We all survived the Thanksgiving feast , we more than likely tinkered with purchases on Black Friday - so now it is time to eat something light and healthy in preparation for the Holiday Season ahead.
I made this salad for clients a few weeks ago and EVERYONE loved it and it is my new go to salad , which even my two girls enjoyed . It is an inspiration from my go to food magazine delicious.
It is made with barley , not the instant 10 minute breakfast deal but organic pearled barley that takes around 30-40 minutes to cook . But do not be put off by this because you will reap untold benefits for your patience and diligence . It is then loaded with vegetables whose benefits need no explanation , followed by a dressing stunning in its simplicity and taste.
I told my girls that barley is like eating brown rice ( we are all converts to this wonderful grain ) , they love broccoli and they love spinach . It also has sugar snap peas which are delicious steamed and some roasted cashews for crunch . This particular occassion I served it with pork tenderloin sliced and marinated in my own creation of tamari, fresh ginger , garlic and a touch of sweet chili sauce . The secret ingredient for me was the fresh mint , I was pleasantly surprised as to how much flavour this herb gave the salad and it was the perfect finishing touch .
I have to say this salad stands up well as a room temperature salad , great for upcoming pot luck holiday get togethers - maybe consider some strips of roasted red peppers for an added festive touch . Excellent vegetarian fare that will even convert die hard carnivores . You can also add any other combination of green you would like or have on hand . Oh..... and it keeps forever in the fridge for as long as you do not eat it !!!
Barley Spinach Salad with Roasted Cashews and Tamari
inspired by Bill Granger
1 1/4 cups organic pearled Barley
1/2 pound organic brocoli, trimmed and steamed
2 spring onions, thinly slices
2 cups organic baby spinach leaves
2 cups sugar snap peas, steamed
1/2 cup mint leaves, roughly torn
1/2 cup raw cashews , roasted ane then roughly chopped .
1 tsp toasted sesame oil
1 1/2 tbsp light tamari ( wheat free soy sauce)
1 1/2 tbsp mirin
1 tsp fresh ginger , finely grated
Cook the pearled barley according to packet directions.
Prepeare oven to 400F/200C and place cashews in a cake tin and roast until lightly brown - this could take anywhere for 5-10 minutes depending on the size of the cashews and you oven . Please judge accordingly.
Trim and steam the broccoli and sugar snap peas and rinse inder cold water to stop the cooking process.
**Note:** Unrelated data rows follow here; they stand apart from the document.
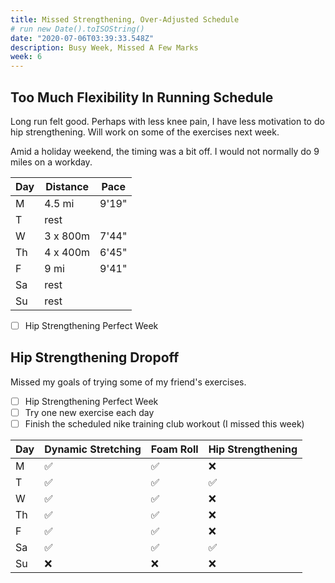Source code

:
 ```yaml
---
title: Missed Strengthening, Over-Adjusted Schedule
# run new Date().toISOString()
date: "2020-07-06T03:39:33.548Z"
description: Busy Week, Missed A Few Marks
week: 6
---
```


## Too Much Flexibility In Running Schedule

Long run felt good. Perhaps with less knee pain, I have less motivation to do hip strengthening. Will work on some of the exercises next week.

Amid a holiday weekend, the timing was a bit off. I would not normally do 9 miles on a workday.

| Day | Distance | Pace  |
| --- | -------- | ----- |
| M   | 4.5 mi   | 9'19" |
| T   | rest     |       |
| W   | 3 x 800m | 7'44" |
| Th  | 4 x 400m | 6'45" |
| F   | 9 mi     | 9'41" |
| Sa  | rest     |       |
| Su  | rest     |       |

- [ ] Hip Strengthening Perfect Week

## Hip Strengthening Dropoff

Missed my goals of trying some of my friend's exercises.

- [ ] Hip Strengthening Perfect Week
- [ ] Try one new exercise each day
- [ ] Finish the scheduled nike training club workout (I missed this week)

| Day | Dynamic Stretching | Foam Roll | Hip Strengthening |
| --- | ------------------ | --------- | ----------------- |
| M   | ✅                 | ✅        | ❌                |
| T   | ✅                 | ✅        | ✅                |
| W   | ✅                 | ✅        | ❌                |
| Th  | ✅                 | ✅        | ❌                |
| F   | ✅                 | ✅        | ❌                |
| Sa  | ✅                 | ✅        | ✅                |
| Su  | ❌                 | ❌        | ❌                |
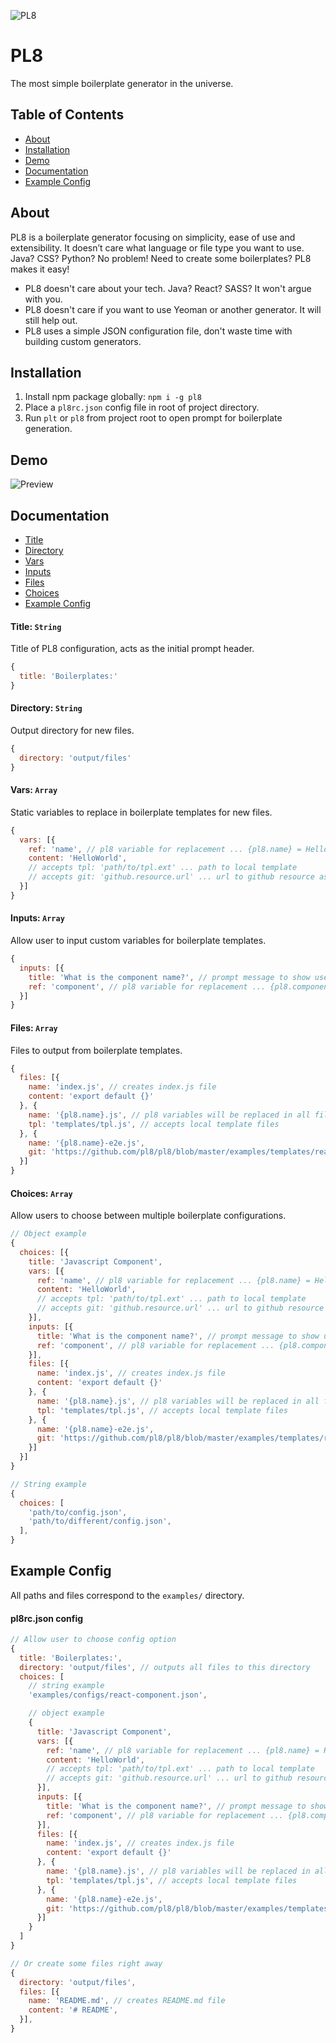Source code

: ![PL8](http://i.imgur.com/TDfXqX0.png)
# PL8
The most simple boilerplate generator in the universe.


## Table of Contents
- [About](#about)
- [Installation](#installation)
- [Demo](#demo)
- [Documentation](#documentation)
- [Example Config](#example-config)


## About
PL8 is a boilerplate generator focusing on simplicity, ease of use and extensibility.
It doesn’t care what language or file type you want to use. Java? CSS? Python? No problem!
Need to create some boilerplates? PL8 makes it easy!

- PL8 doesn't care about your tech. Java? React? SASS? It won't argue with you.
- PL8 doesn't care if you want to use Yeoman or another generator. It will still help out.
- PL8 uses a simple JSON configuration file, don't waste time with building custom generators.


## Installation
1. Install npm package globally: `npm i -g pl8`
2. Place a `pl8rc.json` config file in root of project directory.
3. Run `plt` or `pl8` from project root to open prompt for boilerplate generation.


## Demo
![Preview](http://g.recordit.co/6QeNvdSQWo.gif)


## Documentation
- [Title](#title-string)
- [Directory](#directory-string)
- [Vars](#vars-array)
- [Inputs](#inputs-array)
- [Files](#files-array)
- [Choices](#choices-array)
- [Example Config](#example-config)

#### Title: `String`
Title of PL8 configuration, acts as the initial prompt header.

``` js
{
  title: 'Boilerplates:'
}
```

#### Directory: `String`
Output directory for new files.

``` js
{
  directory: 'output/files'
}
```

#### Vars: `Array`
Static variables to replace in boilerplate templates for new files.

``` js
{
  vars: [{
    ref: 'name', // pl8 variable for replacement ... {pl8.name} = HelloWorld
    content: 'HelloWorld',
    // accepts tpl: 'path/to/tpl.ext' ... path to local template
    // accepts git: 'github.resource.url' ... url to github resource as template
  }]
}
```

#### Inputs: `Array`
Allow user to input custom variables for boilerplate templates.

``` js
{
  inputs: [{
    title: 'What is the component name?', // prompt message to show user
    ref: 'component', // pl8 variable for replacement ... {pl8.component} = User input value
  }]
}
```

#### Files: `Array`
Files to output from boilerplate templates.

``` js
{
  files: [{
    name: 'index.js', // creates index.js file
    content: 'export default {}'
  }, {
    name: '{pl8.name}.js', // pl8 variables will be replaced in all file names and directory paths
    tpl: 'templates/tpl.js', // accepts local template files
  }, {
    name: '{pl8.name}-e2e.js',
    git: 'https://github.com/pl8/pl8/blob/master/examples/templates/react-e2e.js', // accepts github resource urls for templates
  }]
}
```

#### Choices: `Array`
Allow users to choose between multiple boilerplate configurations.

``` js
// Object example
{
  choices: [{
    title: 'Javascript Component',
    vars: [{
      ref: 'name', // pl8 variable for replacement ... {pl8.name} = HelloWorld
      content: 'HelloWorld',
      // accepts tpl: 'path/to/tpl.ext' ... path to local template
      // accepts git: 'github.resource.url' ... url to github resource as template
    }],
    inputs: [{
      title: 'What is the component name?', // prompt message to show user
      ref: 'component', // pl8 variable for replacement ... {pl8.component} = User input value
    }],
    files: [{
      name: 'index.js', // creates index.js file
      content: 'export default {}'
    }, {
      name: '{pl8.name}.js', // pl8 variables will be replaced in all file names and directory paths
      tpl: 'templates/tpl.js', // accepts local template files
    }, {
      name: '{pl8.name}-e2e.js',
      git: 'https://github.com/pl8/pl8/blob/master/examples/templates/react-e2e.js', // accepts github resource urls for templates
    }]
  }]
}
```

``` js
// String example
{
  choices: [
    'path/to/config.json',
    'path/to/different/config.json',
  ],
}
```


## Example Config
All paths and files correspond to the `examples/` directory.

#### pl8rc.json config
``` js
// Allow user to choose config option
{
  title: 'Boilerplates:',
  directory: 'output/files', // outputs all files to this directory
  choices: [
    // string example
    'examples/configs/react-component.json',

    // object example
    {
      title: 'Javascript Component',
      vars: [{
        ref: 'name', // pl8 variable for replacement ... {pl8.name} = HelloWorld
        content: 'HelloWorld',
        // accepts tpl: 'path/to/tpl.ext' ... path to local template
        // accepts git: 'github.resource.url' ... url to github resource as template
      }],
      inputs: [{
        title: 'What is the component name?', // prompt message to show user
        ref: 'component', // pl8 variable for replacement ... {pl8.component} = User input value
      }],
      files: [{
        name: 'index.js', // creates index.js file
        content: 'export default {}'
      }, {
        name: '{pl8.name}.js', // pl8 variables will be replaced in all file names and directory paths
        tpl: 'templates/tpl.js', // accepts local template files
      }, {
        name: '{pl8.name}-e2e.js',
        git: 'https://github.com/pl8/pl8/blob/master/examples/templates/react-e2e.js', // accepts github resource urls for templates
      }]
    }
  ]
}
```

``` js
// Or create some files right away
{
  directory: 'output/files',
  files: [{
    name: 'README.md', // creates README.md file
    content: '# README',
  }],
}
```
Drain well .
Whisk all the ingredients for the dressing ans put aside . This could even be made a couple of days in advance to allow the flavours to develop.
In a large bowl toss together the cooled barley,m drained broccolu, sugar snap peas and green onions , toss well to combine then add the torn mint leaves and dressing and combine well . Allow to stand for 10 minutes to allow flavours to develop.
Enjoy on it own or as a side to some pork , grilled tofu or grilled portabello mushrooms.